Cleverbug Raises €4.4m in Latest Funding Round – Plans to Create 25 New Jobs

Social gifting company Cleverbug has raised €4.4m in a new funding round led by Delta Partners, bringing its total equity investment to €6m so far. As a result, the Dublin-based company will be creating 25 new jobs this year.

The funding will help to accelerate the next phase of business development at the Dublin company, further global expansion, and new product developments.

This year, Cleverbug will add 25 positions to its company to expand operations, broaden the breadth of the product and its functionalities, and seek strategic partnerships.

From a mobile device, such as an iPhone or iPad, Cleverbug’s app allows consumers to spot through social media if a friend’s birthday, anniversary or other life event is coming up.

Then, for less than US$3, they can customise a card from more than 400 templates and have it physically delivered anywhere in the world within 24 hours. The card also appears in the recipient’s news feed on Facebook for all of his or her friends to see.

“This time last year, Cleverbug was a simple birthday card iPhone app with elegant social graph technology,” CEO and founder of Cleverbug Kealan Lennon said.

“We never would have guessed that in a year we’d scale the product to such a degree that our users all over the world can now meaningfully celebrate almost every major holiday and every milestone with friends and family in minutes.

“Our users love CleverCards, and in 2014, we’re going to give them more of what they love, by continuing to improve the service and introduce new product.”

Cleverbug has developed proprietary algorithms that leverage its users’ Facebook connections to create beautiful, high quality greeting cards to send anywhere in the world.

The company has access to 76 printing facilities worldwide.

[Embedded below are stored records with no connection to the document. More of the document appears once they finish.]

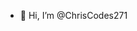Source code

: - 👋 Hi, I’m @ChrisCodes271

<!---
ChrisCodes271/ChrisCodes271 is a ✨ special ✨ repository because its `README.md` (this file) appears on your GitHub profile.
You can click the Preview link to take a look at your changes.
--->
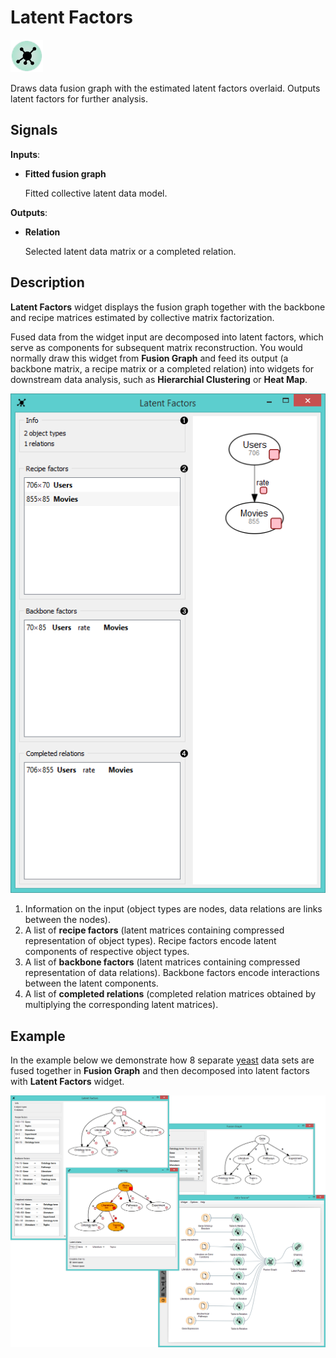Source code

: Latent Factors
==============

![Latent factors widget icon](icons/latent-factors.png)

Draws data fusion graph with the estimated latent factors overlaid. Outputs latent factors for further analysis.

Signals
-------

**Inputs**:

- **Fitted fusion graph**

  Fitted collective latent data model.

**Outputs**:

- **Relation**

  Selected latent data matrix or a completed relation.

Description
-----------

**Latent Factors** widget displays the fusion graph together with the backbone and recipe
matrices estimated by collective matrix factorization. 

Fused data from the widget input are decomposed into latent factors, which
serve as components for subsequent matrix reconstruction. You would normally
draw this widget from **Fusion Graph** and feed its output (a backbone matrix,
a recipe matrix or a completed relation) into widgets for downstream data analysis,
such as **Hierarchial Clustering** or **Heat Map**.

![Latent factors widget](images/LatentFactors1-stamped.png)

1. Information on the input (object types are nodes, data relations are links between the nodes).
2. A list of **recipe factors** (latent matrices containing compressed representation of object types).
   Recipe factors encode latent components of respective object types.
3. A list of **backbone factors** (latent matrices containing compressed representation of data relations).
   Backbone factors encode interactions between the latent components.
4. A list of **completed relations** (completed relation matrices obtained by multiplying the corresponding latent matrices).

Example
-------

In the example below we demonstrate how 8 separate [yeast](data-yeast) 
data sets are fused together in **Fusion Graph** and then decomposed 
into latent factors with **Latent Factors** widget.

<img src="images/LatentFactors-Example.png" alt="image" width="600">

Fuelling momentum across the social spectrum

Speaking with, Lennon said the investment will fuel the company’s current momentum.

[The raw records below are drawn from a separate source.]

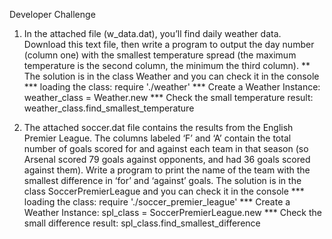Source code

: Developer Challenge

1. In the attached file (w_data.dat), you’ll find daily weather data. Download this text file, then write a program to output the day number (column one) with the smallest temperature spread (the maximum temperature is the second column, the minimum the third column).
   ** The solution is in the class Weather and you can check it in the console
   *** loading the class: require './weather'
   *** Create a Weather Instance: weather_class = Weather.new
   *** Check the small temperature result: weather_class.find_smallest_temperature

3. The attached soccer.dat file contains the results from the English Premier League. The columns labeled ‘F’ and ‘A’ contain the total number of goals scored for and against each team in that season (so Arsenal scored 79 goals against opponents, and had 36 goals scored against them). Write a program to print the name of the team with the smallest difference in ‘for’ and ‘against’ goals.
   The solution is in the class SoccerPremierLeague and you can check it in the console
   *** loading the class: require './soccer_premier_league'
   *** Create a Weather Instance: spl_class = SoccerPremierLeague.new
   *** Check the small difference result: spl_class.find_smallest_difference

“We are in discussions with a number of online and mobile partners who are looking to use CleverCards to monetise their user base through the sale of printed personalised cards,” he said.

“We are also in discussion with some large traditional global brands (whose customer base is mainly female) who want to leverage our technology and infrastructure – we solve a problem for those brands by giving them immediate access to a highly personalised product, on mobile, which has deep integration into their social graph – but fundamentally is an e-commerce opportunity selling real tangible personalised products.”

New technology developments on the horizon include a continued emphasis on user experience (UX) as well as auto-processing of photos.

“We process around 7bn photos at any point in time for 50m friends and family, so that the user is presented with an exceptional match in terms of suitability, appropriateness, and so on.

“It is this magic that our customers comment on, and the facts speak for themselves. Around 85pc of our users use the photos we have auto-populated, auto-sized with face recognition technology into card templates. This is simply not easy.

“We’re also building capabilities to offer additional greeting card content and further personalised photo and digital gift products.

“We recently developed our ‘CleverBook’ – this is a place where the loved ones in your life exist. No other social network has this and we intend to improve this unique ‘real social network’, where a mum is a mum and a godchild is a godchild not just a contact or a friend,” Lennon explained.